Artists

National Symphony Orchestra of Ireland

1948
Voice/Instrument:

Biography

British ascendancy in Ireland put concert music in the hands of the wealthy, primarily English, ruling class, which followed London's tastes. Tellingly, the major musical event in Irish classical music history is the premiere performance of Handel's Messiah. Concerts were put together mostly by an ever-shifting group of charitable societies. The first effort to found a permanent symphony orchestra in Dublin did not occur until 1899, when Michele Esposito, an Italian professor of piano at the Royal Irish Academy of Music, founded the 70-piece Dublin Orchestral Society, which lasted until the outbreak of World War I.

After the foundation of the Irish Free State, the Royal Dublin Society gave concerts. A 1927 effort to revive the Orchestral Society was undertaken, but did not last long.

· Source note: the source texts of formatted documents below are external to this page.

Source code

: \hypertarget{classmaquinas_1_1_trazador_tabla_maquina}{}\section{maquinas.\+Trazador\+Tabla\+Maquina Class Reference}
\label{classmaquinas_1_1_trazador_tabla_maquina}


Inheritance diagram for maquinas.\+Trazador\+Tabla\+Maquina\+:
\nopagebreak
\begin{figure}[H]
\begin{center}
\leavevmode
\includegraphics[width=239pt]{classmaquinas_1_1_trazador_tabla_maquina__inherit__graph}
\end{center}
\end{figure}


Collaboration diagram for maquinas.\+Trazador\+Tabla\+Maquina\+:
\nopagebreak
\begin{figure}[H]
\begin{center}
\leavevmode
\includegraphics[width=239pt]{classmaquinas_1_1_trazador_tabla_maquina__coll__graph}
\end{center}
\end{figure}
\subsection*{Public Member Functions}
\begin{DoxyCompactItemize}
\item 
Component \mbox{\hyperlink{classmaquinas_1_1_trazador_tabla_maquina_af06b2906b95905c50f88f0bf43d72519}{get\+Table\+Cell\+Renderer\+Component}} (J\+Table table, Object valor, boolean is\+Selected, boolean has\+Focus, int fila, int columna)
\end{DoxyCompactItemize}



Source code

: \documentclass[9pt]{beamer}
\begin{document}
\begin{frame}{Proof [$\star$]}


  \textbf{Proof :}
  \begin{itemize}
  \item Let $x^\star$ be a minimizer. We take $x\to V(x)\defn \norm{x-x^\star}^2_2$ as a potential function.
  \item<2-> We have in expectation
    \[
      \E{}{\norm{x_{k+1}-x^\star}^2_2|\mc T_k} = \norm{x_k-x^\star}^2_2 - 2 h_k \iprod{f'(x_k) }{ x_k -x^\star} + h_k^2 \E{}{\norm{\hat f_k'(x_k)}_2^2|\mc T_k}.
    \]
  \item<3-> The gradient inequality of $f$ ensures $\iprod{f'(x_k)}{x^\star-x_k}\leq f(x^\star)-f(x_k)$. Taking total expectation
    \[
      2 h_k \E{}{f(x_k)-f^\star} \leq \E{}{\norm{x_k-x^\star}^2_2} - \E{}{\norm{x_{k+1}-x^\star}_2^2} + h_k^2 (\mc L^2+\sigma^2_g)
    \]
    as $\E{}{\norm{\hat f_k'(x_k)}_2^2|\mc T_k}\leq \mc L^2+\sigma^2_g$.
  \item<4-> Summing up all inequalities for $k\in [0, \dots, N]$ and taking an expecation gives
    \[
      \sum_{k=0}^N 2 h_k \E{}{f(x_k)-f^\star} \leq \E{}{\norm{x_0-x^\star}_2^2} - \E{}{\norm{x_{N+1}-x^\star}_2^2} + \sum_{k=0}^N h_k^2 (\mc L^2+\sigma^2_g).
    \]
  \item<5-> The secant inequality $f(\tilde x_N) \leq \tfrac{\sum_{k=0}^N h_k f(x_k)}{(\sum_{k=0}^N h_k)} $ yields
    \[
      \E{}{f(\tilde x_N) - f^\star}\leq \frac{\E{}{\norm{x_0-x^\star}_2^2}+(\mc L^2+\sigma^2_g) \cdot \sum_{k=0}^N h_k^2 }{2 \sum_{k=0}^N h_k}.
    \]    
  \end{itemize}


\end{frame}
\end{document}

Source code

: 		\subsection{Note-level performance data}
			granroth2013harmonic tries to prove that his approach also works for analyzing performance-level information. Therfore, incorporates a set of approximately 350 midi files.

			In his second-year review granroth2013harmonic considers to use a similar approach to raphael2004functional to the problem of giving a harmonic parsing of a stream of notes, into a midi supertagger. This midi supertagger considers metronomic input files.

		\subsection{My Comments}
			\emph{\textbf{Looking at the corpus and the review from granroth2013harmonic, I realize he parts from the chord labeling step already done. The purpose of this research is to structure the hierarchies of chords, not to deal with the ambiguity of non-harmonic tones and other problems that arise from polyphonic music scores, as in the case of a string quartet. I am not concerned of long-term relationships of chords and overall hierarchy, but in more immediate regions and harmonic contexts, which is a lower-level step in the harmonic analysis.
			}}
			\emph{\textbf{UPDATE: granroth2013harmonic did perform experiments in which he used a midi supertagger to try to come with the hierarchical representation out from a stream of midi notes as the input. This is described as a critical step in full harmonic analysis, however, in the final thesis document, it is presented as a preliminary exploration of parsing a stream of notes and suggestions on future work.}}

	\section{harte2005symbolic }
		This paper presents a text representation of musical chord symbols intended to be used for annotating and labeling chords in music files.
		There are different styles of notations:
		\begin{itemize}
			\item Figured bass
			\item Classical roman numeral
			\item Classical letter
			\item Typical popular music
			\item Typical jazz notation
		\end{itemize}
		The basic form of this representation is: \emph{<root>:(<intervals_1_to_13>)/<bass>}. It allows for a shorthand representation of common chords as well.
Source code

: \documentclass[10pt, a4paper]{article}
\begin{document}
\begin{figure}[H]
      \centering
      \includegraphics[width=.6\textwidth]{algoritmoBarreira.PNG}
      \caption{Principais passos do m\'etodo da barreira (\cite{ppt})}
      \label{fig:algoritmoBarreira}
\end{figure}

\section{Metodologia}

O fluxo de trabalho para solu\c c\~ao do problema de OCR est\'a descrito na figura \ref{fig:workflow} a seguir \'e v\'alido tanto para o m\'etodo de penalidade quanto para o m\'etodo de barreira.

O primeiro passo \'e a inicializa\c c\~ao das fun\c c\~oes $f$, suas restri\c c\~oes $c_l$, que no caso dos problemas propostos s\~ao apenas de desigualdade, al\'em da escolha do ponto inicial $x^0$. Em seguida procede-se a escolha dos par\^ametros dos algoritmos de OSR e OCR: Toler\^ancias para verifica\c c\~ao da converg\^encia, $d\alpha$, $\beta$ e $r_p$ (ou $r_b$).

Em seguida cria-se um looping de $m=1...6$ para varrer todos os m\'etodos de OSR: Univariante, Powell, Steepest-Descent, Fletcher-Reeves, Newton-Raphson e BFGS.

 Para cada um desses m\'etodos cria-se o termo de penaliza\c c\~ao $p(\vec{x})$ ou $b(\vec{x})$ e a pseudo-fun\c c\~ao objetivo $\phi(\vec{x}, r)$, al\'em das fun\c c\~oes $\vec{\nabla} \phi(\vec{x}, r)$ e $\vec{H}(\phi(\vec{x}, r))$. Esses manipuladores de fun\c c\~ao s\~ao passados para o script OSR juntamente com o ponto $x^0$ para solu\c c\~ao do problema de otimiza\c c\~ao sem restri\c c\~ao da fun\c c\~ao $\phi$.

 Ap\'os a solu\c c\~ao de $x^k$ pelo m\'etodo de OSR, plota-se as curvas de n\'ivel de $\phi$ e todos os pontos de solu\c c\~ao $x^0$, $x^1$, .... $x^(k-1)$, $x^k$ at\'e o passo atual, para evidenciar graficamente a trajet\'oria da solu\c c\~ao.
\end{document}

Meanwhile, in 1926, a national radio channel began, based in Dublin. It hired staff musicians, who often played together on the radio and in concert as a chamber orchestra. String players from the radio, wind players from the Army School of Music, and other musicians played as the Dublin Philharmonic Society under the direction of Col. Fritz Brase, head of the Army School from 1927.

In 1947, the broadcasting authority, now called Radio Éireann (Radio Ireland), expanded its orchestra to symphonic size by opening its membership to musicians from all over Europe. Ireland, as a neutral, had been spared damage in World War II, so musicians from the wrecked economies of a ruined Europe were easy to attract. The new orchestra was named the Radio Éireann Symphony Orchestra. Its initial conductor was Captain Michael Bowles. After he retired in 1948 (he had been conducting the small predecessor or the RÉSO for several years), the new orchestra drifted without a permanent conductor, but played for such major conductors as Jean Martinon and Hans Schmidt-Isserstedt. Finally in 1953, the orchestra found a principal conductor in Milan Horvat, who remained until 1961. In that year, Ireland added television to its broadcasting service. The name of the new organisation was to be Radio Telefís Éireann (RTÉ). The orchestra became known as the RTÉ Symphony Orchestra. By now it was, de facto, the national orchestra of Ireland and the main city orchestra of Dublin. Its new chief conductor from 1962 was Tibor Paul. He was succeeded by Albert Rosen, Colman Pearce, Bryden Thomson, and Janos Fürst.

In 1981, it found a new concert home when the National Concert Hall opened in Dublin. Also, at about the same time, it expanded its broadcasting activities. Until 1979, RTÉ had run only one radio channel and one television channel. In 1979, they established more channels, including an arts station called FM3, which aired numerous concerts by the RTÉCO. In 1989, the orchestra was expanded to the size of a large symphony orchestra, and it was renamed the National Symphony Orchestra of Ireland. Its new principal conductor was George Hurst. Kaspar de Roo took that position in 1994, followed by Alexander Anissimov; the outgoing conductor is Gerhard Markson, to be suceeded in 2010 by Alan Buribayev.

Present

The RTÉ National Symphony Orchestra now gives a 33 concert subscription season (Friday nights from September to May, broadcast live on RTÉ lyric fm), performs lighter Tuesday lunchtime and Friday evening concerts in June and July, plays an important role in Irish contemporary music through its Horizons series in January and February, and undertakes twice-yearly, one week tours of Ireland. Since 2005 the orchestra has been featured on RTÉ One's The Symphony Sessions.